- **Description of the task**
Report only the number of lines in this material that include the string "KMeans".

□ □ □ □ □

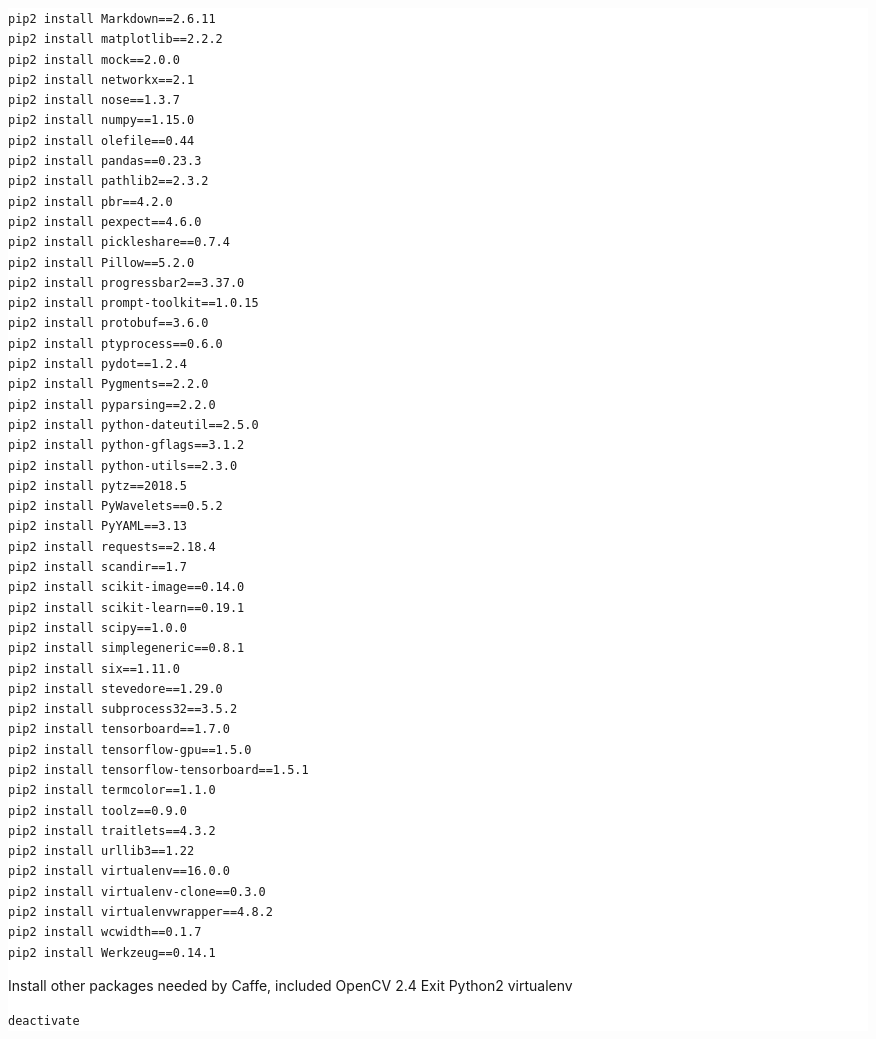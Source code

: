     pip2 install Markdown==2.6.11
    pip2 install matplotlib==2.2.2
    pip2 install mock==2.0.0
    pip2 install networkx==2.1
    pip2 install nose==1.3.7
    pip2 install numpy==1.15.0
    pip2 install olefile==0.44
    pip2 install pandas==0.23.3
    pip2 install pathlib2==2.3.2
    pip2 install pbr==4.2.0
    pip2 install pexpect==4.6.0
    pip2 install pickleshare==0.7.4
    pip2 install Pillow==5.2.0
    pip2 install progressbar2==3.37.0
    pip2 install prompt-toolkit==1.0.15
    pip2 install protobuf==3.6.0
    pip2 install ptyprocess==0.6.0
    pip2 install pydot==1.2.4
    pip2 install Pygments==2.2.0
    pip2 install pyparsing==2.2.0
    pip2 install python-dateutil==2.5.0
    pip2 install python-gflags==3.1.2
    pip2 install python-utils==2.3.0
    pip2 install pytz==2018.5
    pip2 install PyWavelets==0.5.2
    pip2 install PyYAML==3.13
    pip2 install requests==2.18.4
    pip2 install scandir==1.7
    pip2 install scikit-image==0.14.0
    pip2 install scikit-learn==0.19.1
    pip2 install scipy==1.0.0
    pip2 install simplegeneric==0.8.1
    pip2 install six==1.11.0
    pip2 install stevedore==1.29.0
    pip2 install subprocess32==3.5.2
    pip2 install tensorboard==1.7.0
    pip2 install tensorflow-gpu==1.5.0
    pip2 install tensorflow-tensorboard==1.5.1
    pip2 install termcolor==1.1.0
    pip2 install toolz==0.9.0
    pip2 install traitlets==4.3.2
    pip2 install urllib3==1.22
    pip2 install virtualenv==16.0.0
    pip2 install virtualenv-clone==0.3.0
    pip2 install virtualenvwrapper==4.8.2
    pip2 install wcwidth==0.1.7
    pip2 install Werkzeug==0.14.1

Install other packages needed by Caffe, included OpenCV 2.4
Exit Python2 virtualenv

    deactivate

□ □ □ □ □

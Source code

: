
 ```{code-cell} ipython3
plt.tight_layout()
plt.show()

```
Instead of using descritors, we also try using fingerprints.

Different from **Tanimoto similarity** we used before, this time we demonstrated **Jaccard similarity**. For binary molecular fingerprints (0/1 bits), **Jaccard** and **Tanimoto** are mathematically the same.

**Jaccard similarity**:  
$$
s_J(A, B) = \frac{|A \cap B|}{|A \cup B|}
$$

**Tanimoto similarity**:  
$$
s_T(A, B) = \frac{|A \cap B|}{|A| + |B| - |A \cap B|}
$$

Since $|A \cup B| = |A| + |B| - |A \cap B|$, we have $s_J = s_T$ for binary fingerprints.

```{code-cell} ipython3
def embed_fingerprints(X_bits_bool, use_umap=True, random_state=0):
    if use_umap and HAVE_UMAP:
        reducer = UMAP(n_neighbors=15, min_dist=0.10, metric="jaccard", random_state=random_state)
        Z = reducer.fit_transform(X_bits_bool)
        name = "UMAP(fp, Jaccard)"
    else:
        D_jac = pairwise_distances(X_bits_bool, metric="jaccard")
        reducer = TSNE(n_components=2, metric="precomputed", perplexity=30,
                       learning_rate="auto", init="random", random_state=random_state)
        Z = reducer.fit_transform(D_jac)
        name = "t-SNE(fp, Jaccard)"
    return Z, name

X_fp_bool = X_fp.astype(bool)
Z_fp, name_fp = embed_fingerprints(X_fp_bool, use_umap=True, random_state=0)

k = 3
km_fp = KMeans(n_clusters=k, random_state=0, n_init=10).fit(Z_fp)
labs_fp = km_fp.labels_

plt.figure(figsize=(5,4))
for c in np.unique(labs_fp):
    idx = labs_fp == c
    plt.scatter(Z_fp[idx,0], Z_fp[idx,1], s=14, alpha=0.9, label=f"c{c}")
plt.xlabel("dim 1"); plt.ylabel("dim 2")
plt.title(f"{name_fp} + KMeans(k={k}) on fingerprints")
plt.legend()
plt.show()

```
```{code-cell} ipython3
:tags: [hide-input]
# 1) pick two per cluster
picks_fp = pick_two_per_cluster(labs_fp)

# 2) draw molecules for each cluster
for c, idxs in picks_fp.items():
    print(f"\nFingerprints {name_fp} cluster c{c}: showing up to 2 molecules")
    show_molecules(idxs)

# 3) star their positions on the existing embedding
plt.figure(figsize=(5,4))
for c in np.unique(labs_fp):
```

□ □ □ □ □

- **Solution**
2